- Country: Ghana
- Region: Upper West Region
- District: Lawra
- Festival: Eremon Senkaa Tigri (Eremon Groundnut Festival)

= Eremon =

Eremon is a relatively small community located in the Lawra Municipality in the Upper West Region of Ghana. It is about 50 kilometers north of Wa the regional capital. It is the biggest subdistrict in the entire region. The people are mainly Dagaaba (from the Dagara tribe) and they speak an indigenous language called Dagaare.

History has it that the Dagaaba came all the way from Mali to settle in present-day Ghana and Burkina Faso. The distribution of the Dagaaba between the two countries is due to the partitioning of Africa by Colonialists in the 16th century.

The predominant religion there is Christianity with the main denomination being Roman Catholic. Although some still practise the African Traditional Religion, Christianity is fast overshadowing it.

The main economic activity in the community is agriculture. Eremon is credited as the largest cultivator of groundnut in Ghana. To further promote and market groundnut production in the community, the people of Eremon in 2014 instituted a groundnut festival (known in the native language as 'Senkaa Tigre'). Since then, it has become an annual event. The festival is celebrated on the last Sunday of December. It is usually characterised by a display of harvested groundnut, groundnut related menus and Bawaa dance. Although the festival began few years ago, it is attracting tourists from abroad, especially Europe.

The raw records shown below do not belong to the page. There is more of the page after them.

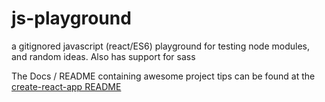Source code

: # js-playground
a gitignored javascript (react/ES6) playground for testing node modules, and random ideas. Also has support for sass

The Docs / README containing awesome project tips can be found at the [create-react-app README](./create-react-app.readme.md)

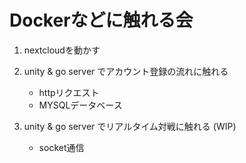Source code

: # Dockerなどに触れる会

1. nextcloudを動かす

2. unity & go server でアカウント登録の流れに触れる 
   - httpリクエスト 
   - MYSQLデータベース 
  
3. unity & go server でリアルタイム対戦に触れる  (WIP)
   - socket通信

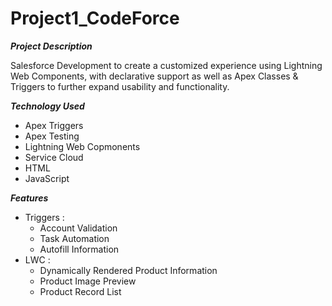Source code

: # Project1_CodeForce

***Project Description***

Salesforce Development to create a customized experience using Lightning Web Components, with declarative support as well as Apex Classes & Triggers to further expand usability and functionality.


***Technology Used***
- Apex Triggers
- Apex Testing
- Lightning Web Copmonents
- Service Cloud
- HTML
- JavaScript


***Features***
- Triggers : 
  - Account Validation
  - Task Automation
  - Autofill Information
- LWC : 
  - Dynamically Rendered Product Information
  - Product Image Preview
  - Product Record List
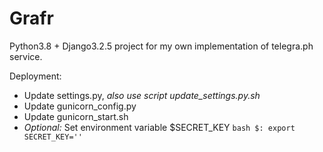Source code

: # Grafr
Python3.8 + Django3.2.5 project for my own implementation of telegra.ph service.

Deployment:
* Update settings.py, *also use script update_settings.py.sh*
* Update gunicorn_config.py
* Update gunicorn_start.sh
* *Optional:* Set environment variable $SECRET_KEY `bash $: export SECRET_KEY=''`
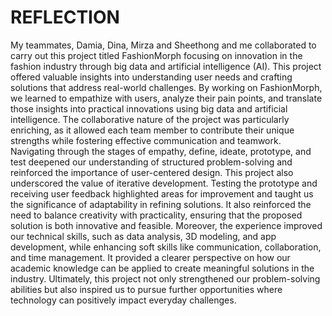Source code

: # REFLECTION
My teammates, Damia, Dina, Mirza and Sheethong and me collaborated to carry out this project titled FashionMorph focusing on innovation in the fashion industry through big data and artificial intelligence (AI). This project offered valuable insights into understanding user needs and crafting solutions that address real-world challenges. By working on FashionMorph, we learned to empathize with users, analyze their pain points, and translate those insights into practical innovations using big data and artificial intelligence.
The collaborative nature of the project was particularly enriching, as it allowed each team member to contribute their unique strengths while fostering effective communication and teamwork. Navigating through the stages of empathy, define, ideate, prototype, and test deepened our understanding of structured problem-solving and reinforced the importance of user-centered design.
This project also underscored the value of iterative development. Testing the prototype and receiving user feedback highlighted areas for improvement and taught us the significance of adaptability in refining solutions. It also reinforced the need to balance creativity with practicality, ensuring that the proposed solution is both innovative and feasible.
Moreover, the experience improved our technical skills, such as data analysis, 3D modeling, and app development, while enhancing soft skills like communication, collaboration, and time management. It provided a clearer perspective on how our academic knowledge can be applied to create meaningful solutions in the industry. Ultimately, this project not only strengthened our problem-solving abilities but also inspired us to pursue further opportunities where technology can positively impact everyday challenges.
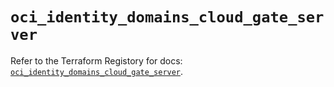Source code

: # `oci_identity_domains_cloud_gate_server`

Refer to the Terraform Registory for docs: [`oci_identity_domains_cloud_gate_server`](https://registry.terraform.io/providers/oracle/oci/6.18.0/docs/resources/identity_domains_cloud_gate_server).
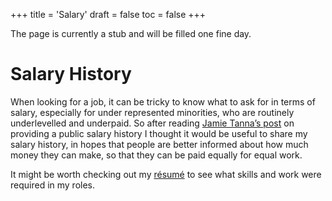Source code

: +++
title = 'Salary'
draft = false
toc = false
+++

The page is currently a stub and will be filled one fine day.

# Salary History

When looking for a job, it can be tricky to know what to ask for in terms of salary, especially for under
represented minorities, who are routinely underlevelled and underpaid. So after reading 
[Jamie Tanna’s post](https://www.jvt.me/posts/2021/09/09/public-salary-history/) on providing a public salary history
I thought it would be useful to share my salary history, in hopes that people are better informed about how much 
money they can make, so that they can be paid equally for equal work.

It might be worth checking out my [résumé](hire.md) to see what skills and work were required in my roles.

In addition to the festival, the community can boast of a number of tourist sites. Major among them are Kokola ( a river god), Upper Tang (a mountain god) and about five crocodile ponds. The crocodile population is unknown, but traditionally, the inhabitants correlate it with the over 4,000 Naayiree in Eremon. The crocodiles are the totem of the Naayiree. It is said that the crocodiles once led their ancestors to a source of water during the Babatu and Samuore war. For saving their lives, the people vowed never to eat a crocodile. Eremon is also noted for its plentiful production of shea nuts, a nut from which cooking oil is derived, usually supplying the rest of the nation with it.

==Conflict==
It is currently in a cold conflict with a neighbouring community Zambo, Ghana, to the west. The dispute is over whose land an A Senior High School is sited. Zambo claims that the Senior High School is located on their land, and thus should have been named as Zambo Senior High School but not Eremon Senior High School as it is officially captured. The contestation started in the late 1990s, meanwhile, the school existed as far back as the 1980s and has since been recognized officially as Eremon Senior High Technical School. The question as to why the forebears of the Zambo people did not contest the name of the school but the present generation does remains unknown. As it stands the school is still officially recognised as Eremon Senior High School.